(Saved data entries)
:::::

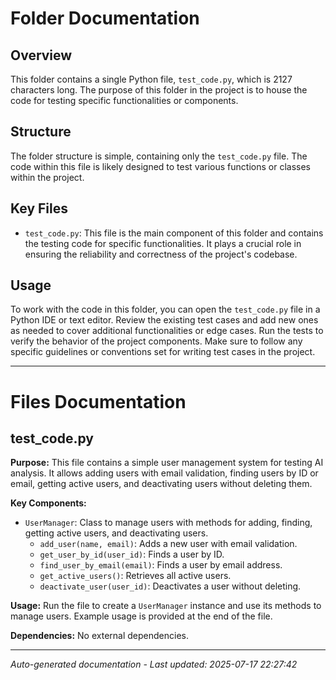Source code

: # Folder Documentation

## Overview
This folder contains a single Python file, `test_code.py`, which is 2127 characters long. The purpose of this folder in the project is to house the code for testing specific functionalities or components.

## Structure
The folder structure is simple, containing only the `test_code.py` file. The code within this file is likely designed to test various functions or classes within the project.

## Key Files
- `test_code.py`: This file is the main component of this folder and contains the testing code for specific functionalities. It plays a crucial role in ensuring the reliability and correctness of the project's codebase.

## Usage
To work with the code in this folder, you can open the `test_code.py` file in a Python IDE or text editor. Review the existing test cases and add new ones as needed to cover additional functionalities or edge cases. Run the tests to verify the behavior of the project components. Make sure to follow any specific guidelines or conventions set for writing test cases in the project.

---

# Files Documentation

## test_code.py

**Purpose:** This file contains a simple user management system for testing AI analysis. It allows adding users with email validation, finding users by ID or email, getting active users, and deactivating users without deleting them.

**Key Components:**
- `UserManager`: Class to manage users with methods for adding, finding, getting active users, and deactivating users.
  - `add_user(name, email)`: Adds a new user with email validation.
  - `get_user_by_id(user_id)`: Finds a user by ID.
  - `find_user_by_email(email)`: Finds a user by email address.
  - `get_active_users()`: Retrieves all active users.
  - `deactivate_user(user_id)`: Deactivates a user without deleting.
  
**Usage:** Run the file to create a `UserManager` instance and use its methods to manage users. Example usage is provided at the end of the file.

**Dependencies:** No external dependencies.

---
*Auto-generated documentation - Last updated: 2025-07-17 22:27:42*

:::::

What you should do -
Each line in the records above should be reproduced exactly; images are not copied.

Response for this exercise -
Source code

: # Folder Documentation

## Overview
This folder contains a single Python file, `test_code.py`, which is 2127 characters long. The purpose of this folder in the project is to house the code for testing specific functionalities or components.

## Structure
The folder structure is simple, containing only the `test_code.py` file. The code within this file is likely designed to test various functions or classes within the project.

## Key Files
- `test_code.py`: This file is the main component of this folder and contains the testing code for specific functionalities. It plays a crucial role in ensuring the reliability and correctness of the project's codebase.

## Usage
To work with the code in this folder, you can open the `test_code.py` file in a Python IDE or text editor. Review the existing test cases and add new ones as needed to cover additional functionalities or edge cases. Run the tests to verify the behavior of the project components. Make sure to follow any specific guidelines or conventions set for writing test cases in the project.

---

# Files Documentation

## test_code.py

**Purpose:** This file contains a simple user management system for testing AI analysis. It allows adding users with email validation, finding users by ID or email, getting active users, and deactivating users without deleting them.

**Key Components:**
- `UserManager`: Class to manage users with methods for adding, finding, getting active users, and deactivating users.
  - `add_user(name, email)`: Adds a new user with email validation.
  - `get_user_by_id(user_id)`: Finds a user by ID.
  - `find_user_by_email(email)`: Finds a user by email address.
  - `get_active_users()`: Retrieves all active users.
  - `deactivate_user(user_id)`: Deactivates a user without deleting.
  
**Usage:** Run the file to create a `UserManager` instance and use its methods to manage users. Example usage is provided at the end of the file.

**Dependencies:** No external dependencies.

---
*Auto-generated documentation - Last updated: 2025-07-17 22:27:42*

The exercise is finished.